Tax Implications of Cross-Border E-Commerce Transactions
The rapid development of e-commerce has changed how governments handle taxes and how companies conduct business. E-commerce enables businesses to make significant profits in nations where they do not have a physical existence, but traditional tax systems were built around the idea of physical existence. A simple website, app, or cloud server can bring in huge profits from a market far away. This has complicated the determination of where income should be taxed.
Countries have been updating their tax rules to address these issues and make sure that cross-border e-commerce revenue is appropriately taxed where economic value is generated. Income tax, which is based on profits, and indirect tax, which is based on consumption, are now the two main taxation areas that businesses engaged in international digital trade must take into consideration.
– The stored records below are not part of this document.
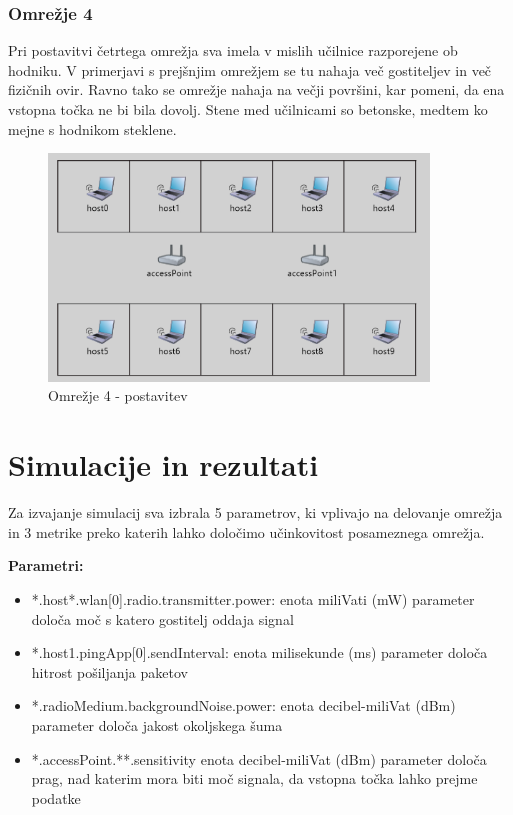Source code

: \documentclass[11pt,a4paper,slovene]{myarticle}
\begin{document}
\pagebreak

\subsubsection{Omrežje 4}
Pri postavitvi četrtega omrežja sva imela v mislih učilnice razporejene ob hodniku. V primerjavi s prejšnjim omrežjem se tu nahaja več gostiteljev in več fizičnih ovir. Ravno tako se omrežje nahaja na večji površini, kar pomeni, da ena vstopna točka ne bi bila dovolj. Stene med učilnicami so betonske, medtem ko mejne s hodnikom steklene.
\begin{figure}[h!]
	\centering
		\includegraphics[width=0.9\textwidth, keepaspectratio=true]{./images/om4-layout.png}
	\caption{Omrežje 4 - postavitev}
	\label{fig:om4layout}
\end{figure}

\section{Simulacije in rezultati}
Za izvajanje simulacij sva izbrala 5 parametrov, ki vplivajo na delovanje omrežja in 3 metrike preko katerih lahko določimo učinkovitost posameznega omrežja.

\textbf{Parametri:}
\begin{itemize}
	\item *.host*.wlan[0].radio.transmitter.power:
		\subitem enota miliVati (mW)
		\subitem parameter določa moč s katero gostitelj oddaja signal
	\item *.host1.pingApp[0].sendInterval:
		\subitem enota milisekunde (ms)
		\subitem parameter določa hitrost pošiljanja paketov
	\item *.radioMedium.backgroundNoise.power:
		\subitem enota decibel-miliVat (dBm)
		\subitem parameter določa jakost okoljskega šuma
	\item *.accessPoint.**.sensitivity
		\subitem enota decibel-miliVat (dBm)
		\subitem parameter določa prag, nad katerim mora biti moč signala, da vstopna točka lahko prejme podatke
\end{itemize}
\end{document}
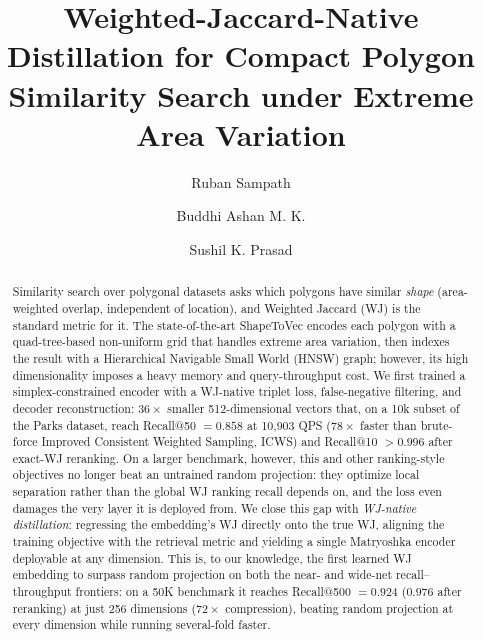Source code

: \documentclass[sigconf]{acmart}
\begin{document}
\title{Weighted-Jaccard-Native Distillation for Compact Polygon
Similarity Search under Extreme Area Variation}

\author{Ruban Sampath}
\author{Buddhi Ashan M. K.}
\author{Sushil K. Prasad}
\renewcommand{\shortauthors}{Sampath et al.}

\begin{abstract}
Similarity search over polygonal datasets asks which polygons have similar \emph{shape}
(area-weighted overlap, independent of location), and Weighted Jaccard (WJ) is the
standard metric for it. The state-of-the-art ShapeToVec encodes each polygon with a
quad-tree-based non-uniform grid that handles extreme area variation, then indexes the
result with a Hierarchical Navigable Small World (HNSW) graph; however, its high
dimensionality imposes a heavy memory and query-throughput cost. We first trained a
simplex-constrained encoder with a WJ-native triplet loss, false-negative filtering, and
decoder reconstruction: $36\times$ smaller 512-dimensional vectors that, on a 10k subset
of the Parks dataset, reach Recall@50 $=0.858$ at 10{,}903 QPS ($78\times$ faster than
brute-force Improved Consistent Weighted Sampling, ICWS) and Recall@10 $>0.996$ after
exact-WJ reranking. On a larger benchmark, however, this and other ranking-style
objectives no longer beat an untrained random projection: they optimize local separation
rather than the global WJ ranking recall depends on, and the loss even damages the very
layer it is deployed from. We close this gap with \emph{WJ-native distillation}:
regressing the embedding's WJ directly onto the true WJ, aligning the training
objective with the retrieval metric and yielding a single Matryoshka encoder deployable
at any dimension. This is, to our knowledge, the first learned WJ embedding to surpass
random projection on both the near- and wide-net recall--throughput frontiers: on a 50K
benchmark it reaches Recall@500 $=0.924$ ($0.976$ after reranking) at just 256
dimensions ($72\times$ compression), beating random projection at every dimension while
running several-fold faster.
\end{abstract}
\end{document}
Income Tax on Non-Resident E-Commerce Sellers
For foreign e-commerce platforms or sellers operating in a market like India, the central income tax question is whether their digital activities create a “taxable presence” in the country. Traditionally, a company was taxed only if it had a Permanent Establishment (PE) — like an office, warehouse, or employees — in that country. However, digital business models have made this concept less relevant.
Significant Economic Presence (SEP)
To bridge this gap, India introduced the concept of Significant Economic Presence (SEP) under the Income Tax Act. This rule broadens the scope of what qualifies as a taxable nexus.
As per current guidelines, an SEP is deemed to exist if:
- A non-resident earns revenues exceeding ₹2 crore in a financial year from transactions with Indian users, or
- Interacts systematically and continuously with more than 300,000 Indian users online.
If a foreign business meets these criteria, income related to that presence is considered to arise in India and becomes taxable here. However, for countries with which India has a Double Taxation Avoidance Agreement (DTAA), these treaty protections prevail. As of October 2025, the SEP provisions are legally enforced but, in practice, limited by treaty conditions.
Digital Taxes and Equalisation Levy – Current Status
India had previously introduced the Equalisation Levy (EL) to capture tax from cross-border digital transactions. However, following global developments under the OECD’s Two-Pillar Framework, India has phased out these levies.
- The 2% levy on online sales by e-commerce operators was abolished from August 1, 2024.
- The 6% levy on online advertising services was discontinued from April 1, 2025.
With these withdrawals, the corresponding tax exemption under Section 10(50) has also been removed. Consequently, businesses that previously paid the Equalisation Levy are once again subject to regular income tax rules, including SEP and PE conditions.
Indirect Tax Obligations (GST/VAT)
While income tax relates to profits, indirect taxes like the Goods and Services Tax (GST) in India focus on consumption. These taxes follow the destination principle, which means tax is charged in the country where the goods or services are consumed, not where they are produced.
OIDAR Services
India classifies digital services such as cloud storage, streaming, and online data access under Online Information and Database Access or Retrieval (OIDAR) services.
- When such services are provided by a foreign supplier to an Indian consumer, the supplier must register for GST in India and collect Integrated GST (IGST).
- For business-to-business (B2B) transactions, the Reverse Charge Mechanism (RCM) applies — the Indian recipient pays the IGST on behalf of the foreign supplier.
This ensures tax compliance even when foreign service providers have no physical operation in India.
Marketplace Facilitators and TCS
In addition to direct taxes, digital marketplaces acting as intermediaries must collect Tax Collected at Source (TCS) under GST. At present, e-commerce operators are required to collect 1% on the net taxable value of goods or services sold through their platform. This TCS is remitted to the government and credited to the seller’s account, maintaining full traceability of online transactions.
Global Policy Developments – OECD’s Two-Pillar Approach
India’s evolving framework is closely linked with the OECD’s Two-Pillar solution, which seeks to bring consistency to global digital taxation.
- Pillar One (Amount A): Aims to reallocate a share of global profits from the world’s largest multinational companies to the markets where users or consumers are located, regardless of physical presence. India is expected to apply this framework starting in 2026.
- Pillar Two: Sets a 15% minimum global corporate tax rate for multinational enterprises with annual revenues above EUR 750 million. The rule ensures that no major economy loses revenue to tax havens.
India’s removal of its equalisation levy demonstrates alignment with this coordinated international tax model.
Conclusion
Cross-border e-commerce taxation has changed from being a vague topic to one that is governed by both domestic adaptation and international cooperation. Non-resident sellers must now comply with more than just GST registration; they also need to continuously comply with global reporting standards and assess their income tax exposure using ideas like SEP and PE.
In essence, the new regime seeks stability—a balance between encouraging digital trade and ensuring each jurisdiction gets its fair share of tax from the developing global digital economy.